Condylomata acuminata (genital warts) are often considered to be the most common form of sexually transmitted disease in the United States. These warts typically begin as small, flesh-colored to slightly hyper-pigmented macules and papules. As they grow, they take on an exophytic growth pattern and have often been compared with the appearance of cauliflower. The warts may stay small and localized, or they may grow to enormous size, leading to difficulty with urination and sexual intercourse. Females with cervical genital warts are asymptomatic and may not realize they are infected. Routine gynecological examinations and Papanicolaou smears are the only reliable way to diagnosis cervical warts. Diagnosis is extremely important, because cervical warts are the number one cause of cervical cancer.

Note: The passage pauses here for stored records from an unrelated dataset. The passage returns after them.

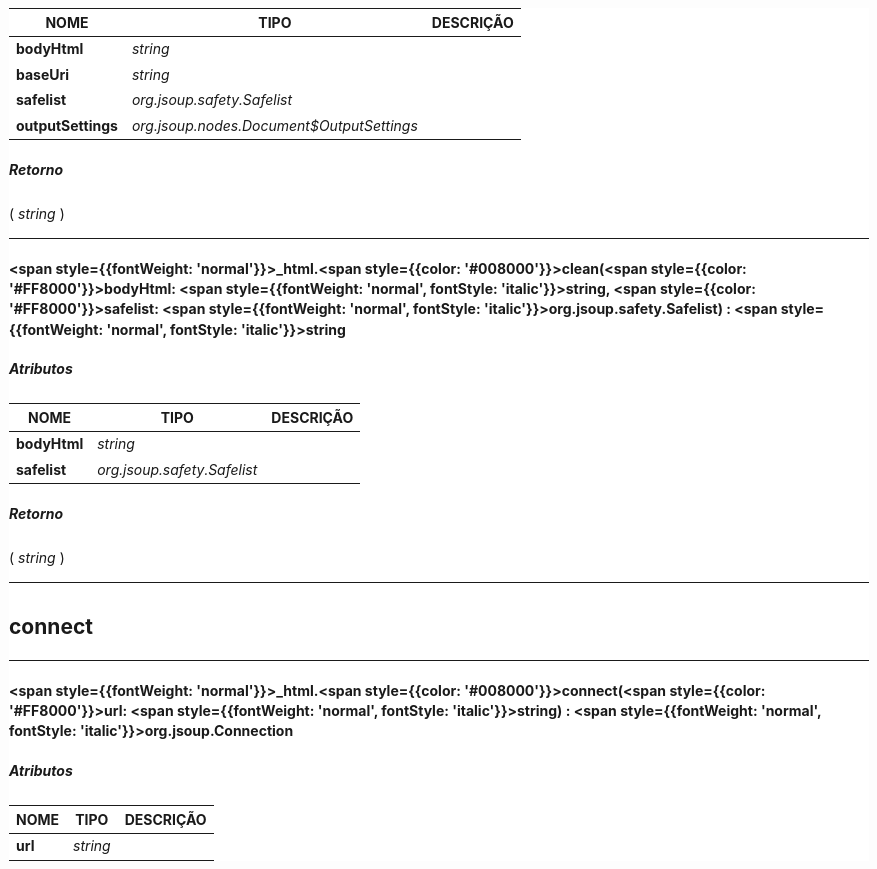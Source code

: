 | NOME | TIPO | DESCRIÇÃO |
|---|---|---|
| **bodyHtml** | _string_ |   |
| **baseUri** | _string_ |   |
| **safelist** | _org.jsoup.safety.Safelist_ |   |
| **outputSettings** | _org.jsoup.nodes.Document$OutputSettings_ |   |

##### Retorno

( _string_ )


---

#### <span style={{fontWeight: 'normal'}}>_html</span>.<span style={{color: '#008000'}}>clean</span>(<span style={{color: '#FF8000'}}>bodyHtml</span>: <span style={{fontWeight: 'normal', fontStyle: 'italic'}}>string</span>, <span style={{color: '#FF8000'}}>safelist</span>: <span style={{fontWeight: 'normal', fontStyle: 'italic'}}>org.jsoup.safety.Safelist</span>) : <span style={{fontWeight: 'normal', fontStyle: 'italic'}}>string</span>
##### Atributos

| NOME | TIPO | DESCRIÇÃO |
|---|---|---|
| **bodyHtml** | _string_ |   |
| **safelist** | _org.jsoup.safety.Safelist_ |   |

##### Retorno

( _string_ )


---

## connect

---

#### <span style={{fontWeight: 'normal'}}>_html</span>.<span style={{color: '#008000'}}>connect</span>(<span style={{color: '#FF8000'}}>url</span>: <span style={{fontWeight: 'normal', fontStyle: 'italic'}}>string</span>) : <span style={{fontWeight: 'normal', fontStyle: 'italic'}}>org.jsoup.Connection</span>
##### Atributos

| NOME | TIPO | DESCRIÇÃO |
|---|---|---|
| **url** | _string_ |   |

Histology: Skin biopsies of wart tissue show the pathognomonic cell called the koilocyte. This cell, when present, is highly specific and sensitive for HPV infection. It is a keratinocyte with a basophilic small nucleus and a surrounding clear halo. There are few to no keratohyalin granules in the koilocyte. Other findings include varying amounts of hyperkeratosis, acanthosis, and striking papillomatosis.
|CONDYLOMATA ACUMINATA (GENITAL WARTS)|
Pathogenesis: Warts are caused by infection with HPV, of which more than 150 subtypes are known to cause human disease. They are small viruses with no lipid envelope, and they can stay viable for long periods. HPV has a double-stranded, circular DNA. A variety of subtypes are able to affect different regions of the body. HPV is capable of infecting human epithelium, including the keratinized skin and the mucous membranes. It gains entry through slightly abraded skin or mucous membranes. The virus does not actively infect the outer stratum corneum but rather the stratum basalis cells. Like most viruses, HPV can produce early and late gene products. The early genes encode various proteins necessary for replication. These early gene products also play a role in malignant transformation of the infected cell. The exact mechanism is not completely understood. The late genes produce capsid proteins. At least eight early genes are present, and two late genes are included in the viral DNA.
Treatment: Common warts can be treated in a number of ways. Approximately 50% of the lesions spontaneously resolve. The others may or may not respond to therapy. This lack of universal treatment response is frustrating to patient and physician alike. Many destructive therapies are available, including liquid nitrogen cryotherapy, salicylic acid, trichloracetic acid, cantharidin, podophyllin, and bleomycin. Immunotherapy can be used to induce an immunological response; these options include imiquimod, interferon, squaric acid, and Candida skin test antigen. No single therapy appears to work better than any other, and patients often need to undergo a variety of treatments until they find one that works.
Genital warts should be treated with imiquimod or one of the destructive methods to decrease the risk of transmission. Women who are sexually active should undergo routine gynecological screening. The advent of the HPV vaccine may lead to a d creased incidence of genital warts and cervical cancer.